E já para não falar, dos cerca de 6 mil milhões de euros do empréstimo da Troika e que foram gastos para “recapitalizar” bancos privados portugueses. Posição de um governo de farsa, pois não há qualquer incompatibilidade entre uma intervenção pública para defesa do interesse público e a não utilização do dinheiro dos contribuintes para suportar essa decisão! Aliás a defesa do interesse público reclama é uma intervenção que garanta que os buracos abertos no banco e no grupo serão de facto cobertos com o gigantesco património acumulado pelos principais accionistas ao longo de décadas.
4. Outra política é necessária, também para o sector bancário, também para responder aos problemas provocados no GES e BES
Um país, a sua economia, não podem ficar reféns, dos problemas de um grupo económico privado quaisquer que sejam a sua origem. Muito menos, como no caso do GES/BES, quando todos os indícios apontam para significativas ilegalidades, graves decisões empresariais, uma gestão de risco elevado, inaceitáveis comportamentos éticos e em confronto com a Lei.

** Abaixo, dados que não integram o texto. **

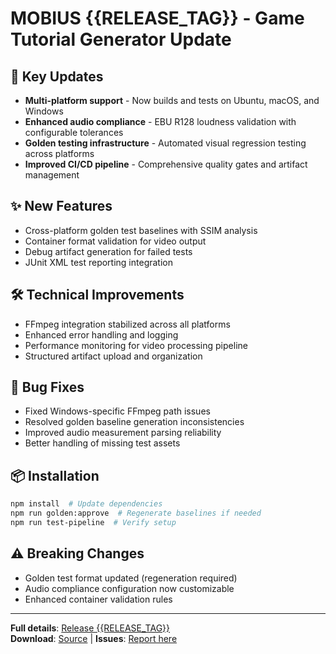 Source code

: # MOBIUS {{RELEASE_TAG}} - Game Tutorial Generator Update

## 🚀 Key Updates
- **Multi-platform support** - Now builds and tests on Ubuntu, macOS, and Windows
- **Enhanced audio compliance** - EBU R128 loudness validation with configurable tolerances  
- **Golden testing infrastructure** - Automated visual regression testing across platforms
- **Improved CI/CD pipeline** - Comprehensive quality gates and artifact management

## ✨ New Features
- Cross-platform golden test baselines with SSIM analysis
- Container format validation for video output
- Debug artifact generation for failed tests
- JUnit XML test reporting integration

## 🛠️ Technical Improvements  
- FFmpeg integration stabilized across all platforms
- Enhanced error handling and logging
- Performance monitoring for video processing pipeline
- Structured artifact upload and organization

## 🐛 Bug Fixes
- Fixed Windows-specific FFmpeg path issues
- Resolved golden baseline generation inconsistencies
- Improved audio measurement parsing reliability
- Better handling of missing test assets

## 📦 Installation
```bash
npm install  # Update dependencies
npm run golden:approve  # Regenerate baselines if needed
npm run test-pipeline  # Verify setup
```

## ⚠️ Breaking Changes
- Golden test format updated (regeneration required)
- Audio compliance configuration now customizable
- Enhanced container validation rules

---

**Full details**: [Release {{RELEASE_TAG}}]({{RELEASE_URL}})  
**Download**: [Source]({{DOWNLOAD_URL}}) | **Issues**: [Report here]({{ISSUES_URL}})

O PCP considera que o Estado português, e os seus Órgãos de Soberania, têm toda a legitimidade para intervir e defender o interesse público e o interesse nacional, nomeadamente avaliando todas as dimensões das causas e responsabilidades dos factos ocorridos no GES e BES.
O povo português e os órgãos de soberania têm o direito constitucional imprescritível de apurar a situação e impedir a transferência de prejuízos privados para o povo português e procurar limitar os possíveis danos na economia nacional. Mas cabe-lhe também o escrutínio do papel das entidades reguladoras e de supervisão e a fiscalização dos actos (ou da inacção) do Governo.
Na verdade, não se pode dizer que estas entidades nada aprenderam com o BPN. Mas de facto, enquanto a banca e o sector financeiro persistirem nas mãos dos grupos económicos, enquanto o povo português, não recuperar, por via da intervenção do Estado o controlo público sobre o sector financeiro, esta e outras situações como as do BES continuarão a surgir.
O afundamento do GES e BES, é ainda um momento oportuno para uma profunda reflexão sobre o sistema financeiro de que o País precisa para o seu desenvolvimento, com crescimento da produção nacional, emprego e melhor distribuição da riqueza. O actual não cumpre manifestamente esses requisitos. Como o PCP há muito reclama e propõe, o crédito, a criação de moeda e outras operações financeiras, são para as sociedades de hoje bens públicos essenciais, pelo que ganha redobrada actualidade a exigência do controlo público do sistema financeiro.
Face à inquietação e até incredibilidade de muitos democratas e patriotas ao assistirem a este processo no BES e no GES, ao verificarem o contínuo cortejo de corrupção, especulação e apropriação de dinheiros públicos, que sofrem na pele as consequências de uma política que rouba salários, pensões e direitos ao povo para transferir colossais fortunas para os grupos económicos e financeiros, o PCP reafirma a necessidade de intensificar a luta pela demissão deste governo e pela convocação de eleições antecipadas, que abra caminho a uma ruptura com a política de direita, com uma alternativa patriótica e de esquerda, colocando os valores de Abril no futuro de Portugal.